If you were a Spoon fan who hadn't seen the Texas band in a few years or heard its latest album, you may have thought frontman Britt Daniel's guitar suffered technical difficulties throughout this weekend's pair of sold-out Palace Theatre gigs.

The lanky, tousled-headed rocker — an enduring critics' darling and something of an unlikely indie-hunk star at 46 — seemed to want as little to do with his Telecaster as possible during Saturday's two-hour performance.

He didn't touch his instrument at all during the first two songs, "Do I Have to Talk You Into It" and "Inside Out," and then laid off it many more times through the show. When he did pick up it up, it sometimes stayed slung behind his back, or he used it more as background rhythmic accompaniment.

In place of Daniel's choppy, wiry guitar parts was a large bank of piano hooks and fills, and thick layers of billowy synth and organ parts. Spoon drummer Jim Eno has been the band's semi-secretive weapon throughout the band's 21-year recording career, and he was as flawless and forceful as ever Saturday. But in a rather dramatic shift of roles, keyboardist Alex Fischel played a much more central role.

The dude's only been in Spoon four years — he served in Daniel's side group Divine Fits before that — and he's already a big piece of the shape-shifting puzzle. Fischel even got a few minutes of stage time to himself to tinker away on the keys.

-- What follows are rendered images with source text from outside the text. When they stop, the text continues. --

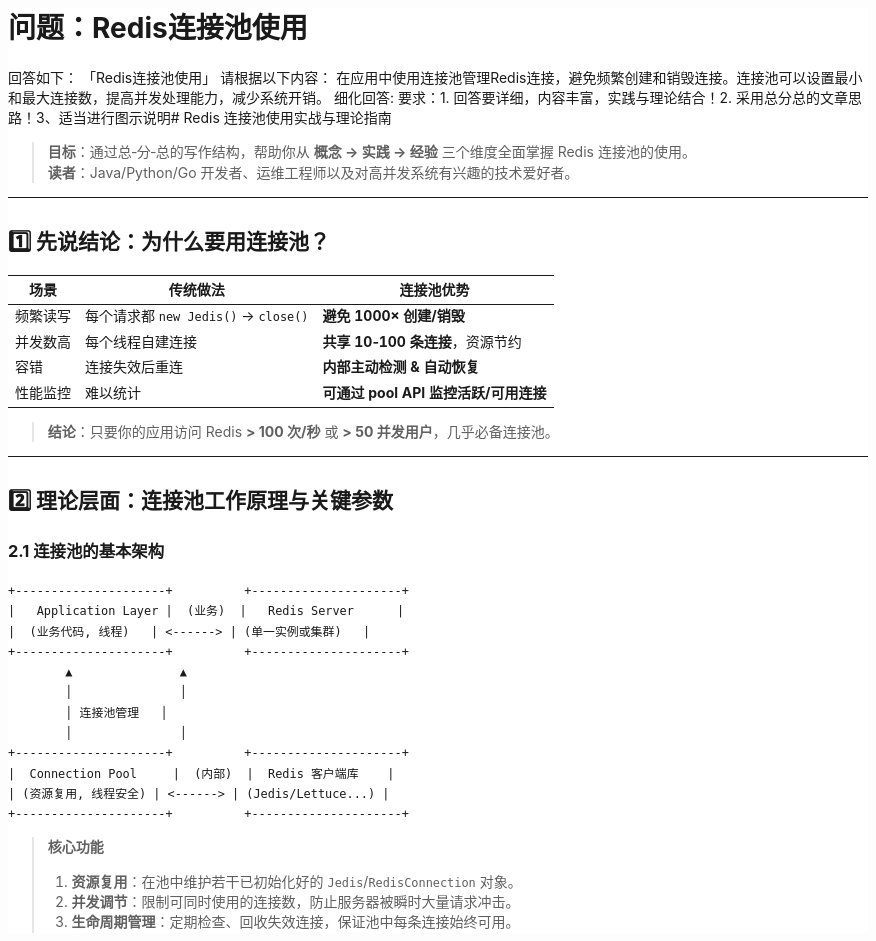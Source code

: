 # 问题：Redis连接池使用
回答如下：
「Redis连接池使用」 请根据以下内容：
在应用中使用连接池管理Redis连接，避免频繁创建和销毁连接。连接池可以设置最小和最大连接数，提高并发处理能力，减少系统开销。
 细化回答: 
 要求：1. 回答要详细，内容丰富，实践与理论结合！2. 采用总分总的文章思路！3、适当进行图示说明# Redis 连接池使用实战与理论指南  

> **目标**：通过总‑分‑总的写作结构，帮助你从 **概念 → 实践 → 经验** 三个维度全面掌握 Redis 连接池的使用。  
> **读者**：Java/Python/Go 开发者、运维工程师以及对高并发系统有兴趣的技术爱好者。  

---

## 1️⃣ 先说结论：为什么要用连接池？

| 场景 | 传统做法 | 连接池优势 |
|------|-----------|-------------|
| 频繁读写 | 每个请求都 `new Jedis()` → `close()` | **避免 1000× 创建/销毁**  |
| 并发数高 | 每个线程自建连接 | **共享 10‑100 条连接**，资源节约 |
| 容错 | 连接失效后重连 | **内部主动检测 & 自动恢复** |
| 性能监控 | 难以统计 | **可通过 pool API 监控活跃/可用连接** |

> **结论**：只要你的应用访问 Redis **> 100 次/秒** 或 **> 50 并发用户**，几乎必备连接池。

---

## 2️⃣ 理论层面：连接池工作原理与关键参数  

### 2.1 连接池的基本架构  

```text
+---------------------+          +---------------------+
|   Application Layer |  (业务)  |   Redis Server      |
|  (业务代码, 线程)   | <------> | (单一实例或集群)   |
+---------------------+          +---------------------+
        ▲               ▲
        │               │
        │ 连接池管理   │
        │               │
+---------------------+          +---------------------+
|  Connection Pool     |  (内部)  |  Redis 客户端库    |
| (资源复用, 线程安全) | <------> | (Jedis/Lettuce...) |
+---------------------+          +---------------------+
```

> **核心功能**  
> 1. **资源复用**：在池中维护若干已初始化好的 `Jedis`/`RedisConnection` 对象。  
> 2. **并发调节**：限制可同时使用的连接数，防止服务器被瞬时大量请求冲击。  
> 3. **生命周期管理**：定期检查、回收失效连接，保证池中每条连接始终可用。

The end results may have been a tad off-putting to longtime Spoon fans, who were only treated to two songs from the band's first four albums on Saturday (and none on Friday), and who never quite got to experience the overdrive-level energy of some of the First Ave shows of old.

Still, the more brooding, low-lit and often poppier performance made for much more adventurous, unpredictable turn from a band that has been playing the Twin Cities ever year or two since the early-'00s, riding rampant spins on 89.3 the Current (and, ahem, ample critical praise before that).

"There's so much great music from this place," Daniel said toward the end of the two-night run, for which the band brought along a film crew. "To be appreciated by you guys means a lot to me."

Daniel was applauded most when he stuck to the punkier, more percussive — and, yep, guitar-driven — grooves of songs like "The Beast and Dragon, Adored," "Got Nuffin," the amped-up finale "The Rent I Pay" and especially the Night 2 bonus cuts "Small Stakes" and "Everything Hits at Once." (The two set lists were nearly identical otherwise.)

However, it was fun to see him branch out as a showier frontman at times, be it the dramatic balladeer who lay on the drum kit during "I Ain't the One" or the Prince-copping sex machine in "Can I Sit Next to You," both from the group's new synth-heavy album "Hot Thoughts." The older gem "My Mathematical Mind" was also turned into a stormier showpiece with a keyboard-led reworking.

Some of the newer, moodier material failed to connect, including the tame, new-wavy encore kickoff "First Caress" and the New Orderly "Pink Up," in which Fischel and newly added second keyboardist Gerardo Larios droned on pointlessly.

Their overt, often frilly piano flourishes in several older songs never quite jelled, including "Don't Make Me a Target" and a cheerier version of "The Underdog," which edged on Billy Joel-like piano-bar cheese as Daniel urged the crowd to clap along. But hey, of all our rock vets, the baseball-loving Joel knows the value of a good changeup.